For whatever reasons, I chose not to make another version of the Big Stretch. I don't remember thinking about it. A few days later a couple of other kids copied it, and showed it off, but nobody seemed to care. Just as abruptly as it had gotten underway, the connected-rubber-band craze simply ran out of gas at Hill School. It wasn't cool, anymore.
So, it was over. At that same time, 1961, the slang meaning of “cool” still had an underground cachet. I thought beatniks were cool. The same went for certain musicians and baseball players. Still, I would hardly have known how to convincingly say why.
Since then I've come to understand that the concept of cool is said to have seeped out of the early bebop scene in Manhattan in the ‘40s. Well, that may be so, but to me the same delightful sense of spontaneity and understated defiance seems abundantly evident in forms of expression that predate the Dizzy Gillespie/Thelonious Monk era at Minton’s, on 118th Street.
Anyway, wasn’t that Round Table scene at the Algonquin Hotel, back in the ‘20s, something akin to cool? If Dorothy Parker's word-smithing wasn’t cool, what the hell was?
If Dorothy Parker's word-smithing wasn’t cool, what the hell was? |
Cool’s zenith as a style had probably been passed by 1961, about the time I was becoming enamored with the Beats, via national magazines. Looking back on that time now I have to think that widespread exposure and cool didn't mix. Significantly, cool -- with its ability to be flippant and profound in the same gesture -- rose and fell without the encouragement of the ruling class.
Underdogs invented cool out of thin air. It was a style that was beyond what money could buy. The artful grasping of a moment’s unique truth was cool every time.
However, just as the one-time-only perfect notes blown in a jam session can’t be duplicated, authentic cool was difficult to harness; even more difficult to mass-produce. By the ‘70s, the mobs of hippies attuned to stadium rock ‘n’ roll shrugged nothing off. Cool was probably too subtle for them to appreciate. The expression subsequently lost its moorings and dissolved into the soup of mainstream vernacular.

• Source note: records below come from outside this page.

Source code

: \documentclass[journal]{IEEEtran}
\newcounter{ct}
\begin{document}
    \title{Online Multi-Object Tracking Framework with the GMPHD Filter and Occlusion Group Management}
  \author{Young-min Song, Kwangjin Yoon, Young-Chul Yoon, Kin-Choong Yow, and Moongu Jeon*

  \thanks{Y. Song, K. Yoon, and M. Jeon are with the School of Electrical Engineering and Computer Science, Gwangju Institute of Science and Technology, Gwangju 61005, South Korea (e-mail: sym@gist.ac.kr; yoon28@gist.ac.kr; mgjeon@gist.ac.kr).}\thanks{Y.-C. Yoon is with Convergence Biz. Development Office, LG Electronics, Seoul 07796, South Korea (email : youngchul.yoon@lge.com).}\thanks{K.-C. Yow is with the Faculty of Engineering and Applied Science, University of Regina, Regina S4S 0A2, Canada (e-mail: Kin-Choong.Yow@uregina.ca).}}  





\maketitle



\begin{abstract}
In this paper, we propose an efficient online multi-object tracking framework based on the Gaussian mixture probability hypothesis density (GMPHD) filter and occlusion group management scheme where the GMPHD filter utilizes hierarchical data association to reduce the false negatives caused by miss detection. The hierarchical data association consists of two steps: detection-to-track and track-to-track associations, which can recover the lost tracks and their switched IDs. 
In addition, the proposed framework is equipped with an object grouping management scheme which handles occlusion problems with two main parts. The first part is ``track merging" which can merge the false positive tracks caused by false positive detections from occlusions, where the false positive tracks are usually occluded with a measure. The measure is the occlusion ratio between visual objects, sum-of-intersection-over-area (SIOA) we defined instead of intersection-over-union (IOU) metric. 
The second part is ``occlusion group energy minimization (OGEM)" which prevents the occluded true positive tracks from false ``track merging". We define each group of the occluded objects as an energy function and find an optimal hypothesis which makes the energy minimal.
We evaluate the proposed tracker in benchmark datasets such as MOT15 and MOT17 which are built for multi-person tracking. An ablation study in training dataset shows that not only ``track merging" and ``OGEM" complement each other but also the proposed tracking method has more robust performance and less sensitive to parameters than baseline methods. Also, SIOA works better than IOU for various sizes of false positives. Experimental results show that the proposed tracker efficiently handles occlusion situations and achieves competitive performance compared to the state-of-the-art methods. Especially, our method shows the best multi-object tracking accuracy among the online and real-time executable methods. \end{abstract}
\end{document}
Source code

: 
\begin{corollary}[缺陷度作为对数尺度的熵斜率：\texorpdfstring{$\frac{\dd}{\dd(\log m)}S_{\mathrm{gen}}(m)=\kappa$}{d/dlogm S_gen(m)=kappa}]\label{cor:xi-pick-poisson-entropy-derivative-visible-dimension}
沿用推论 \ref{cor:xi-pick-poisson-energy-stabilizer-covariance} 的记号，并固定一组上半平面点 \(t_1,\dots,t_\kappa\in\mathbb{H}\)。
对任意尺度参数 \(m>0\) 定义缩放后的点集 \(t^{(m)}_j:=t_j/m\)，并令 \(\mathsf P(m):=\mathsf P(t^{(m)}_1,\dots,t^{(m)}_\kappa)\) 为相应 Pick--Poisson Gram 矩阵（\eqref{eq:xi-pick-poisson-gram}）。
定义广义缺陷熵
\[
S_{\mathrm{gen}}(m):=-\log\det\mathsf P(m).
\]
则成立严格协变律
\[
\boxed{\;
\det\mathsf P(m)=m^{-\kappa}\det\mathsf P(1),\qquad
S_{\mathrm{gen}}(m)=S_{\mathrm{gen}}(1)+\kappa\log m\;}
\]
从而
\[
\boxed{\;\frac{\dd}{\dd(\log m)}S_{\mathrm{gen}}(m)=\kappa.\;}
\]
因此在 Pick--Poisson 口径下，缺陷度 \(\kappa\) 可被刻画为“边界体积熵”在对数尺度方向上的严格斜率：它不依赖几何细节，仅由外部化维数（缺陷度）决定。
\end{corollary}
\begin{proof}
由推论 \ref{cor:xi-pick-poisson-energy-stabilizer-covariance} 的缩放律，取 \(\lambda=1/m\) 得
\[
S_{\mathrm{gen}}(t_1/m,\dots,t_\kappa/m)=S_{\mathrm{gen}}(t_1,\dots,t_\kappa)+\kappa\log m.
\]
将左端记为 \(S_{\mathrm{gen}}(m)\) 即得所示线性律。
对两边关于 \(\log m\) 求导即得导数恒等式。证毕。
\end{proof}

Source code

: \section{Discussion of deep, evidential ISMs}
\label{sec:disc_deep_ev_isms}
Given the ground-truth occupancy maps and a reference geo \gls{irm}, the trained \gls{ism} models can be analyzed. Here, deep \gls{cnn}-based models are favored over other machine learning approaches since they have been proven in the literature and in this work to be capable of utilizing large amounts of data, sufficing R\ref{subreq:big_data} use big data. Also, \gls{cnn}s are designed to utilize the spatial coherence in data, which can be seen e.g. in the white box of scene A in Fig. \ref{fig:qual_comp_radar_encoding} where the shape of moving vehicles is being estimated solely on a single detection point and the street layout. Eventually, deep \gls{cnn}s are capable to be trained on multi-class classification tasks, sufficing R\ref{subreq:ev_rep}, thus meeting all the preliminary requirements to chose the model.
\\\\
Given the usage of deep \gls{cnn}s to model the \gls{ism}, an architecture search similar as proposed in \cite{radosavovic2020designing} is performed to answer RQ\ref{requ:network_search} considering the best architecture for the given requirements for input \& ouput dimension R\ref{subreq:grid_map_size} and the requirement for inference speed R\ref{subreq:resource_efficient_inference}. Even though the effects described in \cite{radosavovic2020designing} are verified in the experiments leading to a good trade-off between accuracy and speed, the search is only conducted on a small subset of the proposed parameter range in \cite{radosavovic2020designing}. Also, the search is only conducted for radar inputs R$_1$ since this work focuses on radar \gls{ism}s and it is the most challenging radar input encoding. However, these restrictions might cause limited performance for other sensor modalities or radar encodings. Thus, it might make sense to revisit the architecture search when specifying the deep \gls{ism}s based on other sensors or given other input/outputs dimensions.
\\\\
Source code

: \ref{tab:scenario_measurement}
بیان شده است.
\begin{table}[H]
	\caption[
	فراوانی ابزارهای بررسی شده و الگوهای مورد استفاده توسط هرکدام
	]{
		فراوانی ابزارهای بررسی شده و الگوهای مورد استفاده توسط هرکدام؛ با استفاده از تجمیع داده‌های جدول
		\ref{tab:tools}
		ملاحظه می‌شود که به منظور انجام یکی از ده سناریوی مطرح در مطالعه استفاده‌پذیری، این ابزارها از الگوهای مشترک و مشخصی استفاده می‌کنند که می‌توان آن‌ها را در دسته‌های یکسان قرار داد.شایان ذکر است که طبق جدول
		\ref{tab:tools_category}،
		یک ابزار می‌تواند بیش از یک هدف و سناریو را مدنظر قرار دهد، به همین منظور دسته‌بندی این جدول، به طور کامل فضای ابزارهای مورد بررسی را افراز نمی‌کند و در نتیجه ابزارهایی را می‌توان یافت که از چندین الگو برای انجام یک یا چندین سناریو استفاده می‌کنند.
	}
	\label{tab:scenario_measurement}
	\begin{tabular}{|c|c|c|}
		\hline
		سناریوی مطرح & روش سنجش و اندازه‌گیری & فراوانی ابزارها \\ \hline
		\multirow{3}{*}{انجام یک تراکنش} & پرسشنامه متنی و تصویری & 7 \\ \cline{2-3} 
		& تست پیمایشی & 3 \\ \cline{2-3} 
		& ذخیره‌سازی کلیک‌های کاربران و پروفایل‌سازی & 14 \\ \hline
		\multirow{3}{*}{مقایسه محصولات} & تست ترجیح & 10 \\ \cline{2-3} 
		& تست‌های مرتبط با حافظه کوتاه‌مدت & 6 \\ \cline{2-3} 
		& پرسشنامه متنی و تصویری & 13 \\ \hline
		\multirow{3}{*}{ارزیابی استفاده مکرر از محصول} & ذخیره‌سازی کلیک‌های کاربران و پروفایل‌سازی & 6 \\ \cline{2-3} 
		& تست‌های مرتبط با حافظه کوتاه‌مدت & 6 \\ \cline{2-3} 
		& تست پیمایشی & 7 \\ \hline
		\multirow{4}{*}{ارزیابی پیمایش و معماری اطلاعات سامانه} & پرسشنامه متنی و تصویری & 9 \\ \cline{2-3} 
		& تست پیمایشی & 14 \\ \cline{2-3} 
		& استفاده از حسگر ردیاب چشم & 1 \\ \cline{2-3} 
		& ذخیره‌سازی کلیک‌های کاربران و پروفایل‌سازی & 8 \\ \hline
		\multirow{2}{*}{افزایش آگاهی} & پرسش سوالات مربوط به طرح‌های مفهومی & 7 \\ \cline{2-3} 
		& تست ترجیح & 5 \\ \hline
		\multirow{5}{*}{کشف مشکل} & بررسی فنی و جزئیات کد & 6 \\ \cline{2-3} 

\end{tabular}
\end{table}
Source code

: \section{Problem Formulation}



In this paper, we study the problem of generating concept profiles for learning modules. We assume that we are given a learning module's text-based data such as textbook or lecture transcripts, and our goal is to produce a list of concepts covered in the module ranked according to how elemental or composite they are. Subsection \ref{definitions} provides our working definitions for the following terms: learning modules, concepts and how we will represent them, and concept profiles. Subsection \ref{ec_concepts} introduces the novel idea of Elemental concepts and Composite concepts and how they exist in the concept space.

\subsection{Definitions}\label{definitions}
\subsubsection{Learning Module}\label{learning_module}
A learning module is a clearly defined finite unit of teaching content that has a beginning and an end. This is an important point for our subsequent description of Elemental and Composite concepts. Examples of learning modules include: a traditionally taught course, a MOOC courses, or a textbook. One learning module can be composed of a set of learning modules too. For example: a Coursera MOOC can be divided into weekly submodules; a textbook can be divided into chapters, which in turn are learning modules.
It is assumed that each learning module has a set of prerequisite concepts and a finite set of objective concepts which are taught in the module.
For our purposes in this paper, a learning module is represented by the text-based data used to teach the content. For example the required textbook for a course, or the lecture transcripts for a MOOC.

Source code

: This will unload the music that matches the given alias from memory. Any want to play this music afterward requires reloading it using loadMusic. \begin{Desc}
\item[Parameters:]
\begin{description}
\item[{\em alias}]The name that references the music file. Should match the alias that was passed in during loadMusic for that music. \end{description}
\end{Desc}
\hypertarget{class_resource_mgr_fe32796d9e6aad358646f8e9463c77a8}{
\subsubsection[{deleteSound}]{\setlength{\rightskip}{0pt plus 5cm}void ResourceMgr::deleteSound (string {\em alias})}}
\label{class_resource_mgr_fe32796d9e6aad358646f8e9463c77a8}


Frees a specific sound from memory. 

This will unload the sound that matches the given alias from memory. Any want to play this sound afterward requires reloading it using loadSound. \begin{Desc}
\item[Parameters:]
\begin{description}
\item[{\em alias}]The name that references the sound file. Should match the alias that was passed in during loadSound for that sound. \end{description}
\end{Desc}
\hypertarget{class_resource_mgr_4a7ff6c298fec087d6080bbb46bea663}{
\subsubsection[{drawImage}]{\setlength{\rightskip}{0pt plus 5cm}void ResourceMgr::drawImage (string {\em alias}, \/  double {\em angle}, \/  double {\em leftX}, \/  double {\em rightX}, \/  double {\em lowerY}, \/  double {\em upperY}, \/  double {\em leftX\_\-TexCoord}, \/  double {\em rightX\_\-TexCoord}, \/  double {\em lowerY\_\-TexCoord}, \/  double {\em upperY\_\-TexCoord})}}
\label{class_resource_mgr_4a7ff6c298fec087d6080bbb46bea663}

Eventually, in targeting self-absorbed baby boomers as a market, Madison Avenue promoted everything under the sun -- including schmaltz, and worse -- as cool. The Disco craze ignored cool. Punk Rockers searched for it in all the wrong places, then caught a mean buzz and gave up. By the mid-'80s nihilism was masquerading as cool ... then it just stopped mattering.
Since then, when people say, “ku-wul,” usually it's to express their ordinary approval of routine things. Which underlines the lesson that time tends to stretch slang expressions thin, as they are assimilated.
At Hill School, the process of becoming cool, then popular, then routine, literally pulled the Big Stretch to pieces. Once the edgy, experimental aspect of it was over, it had become just another gimmick. Its coolness was kaput.
“Have a good time,” was my first line on a Biograph Theatre midnight show handbill. By the end of the initial year of operation that same advice had become established as the Biograph's slogan, and I was onboard as the movie theater's official cartoon spokesdog.
Naturally, I told him to put more funny stuff in these Biograph Times stories. But Rea rarely listens to me these days. Mistake. Now he appears to see himself as more of a writer than a cartoonist. Another mistake?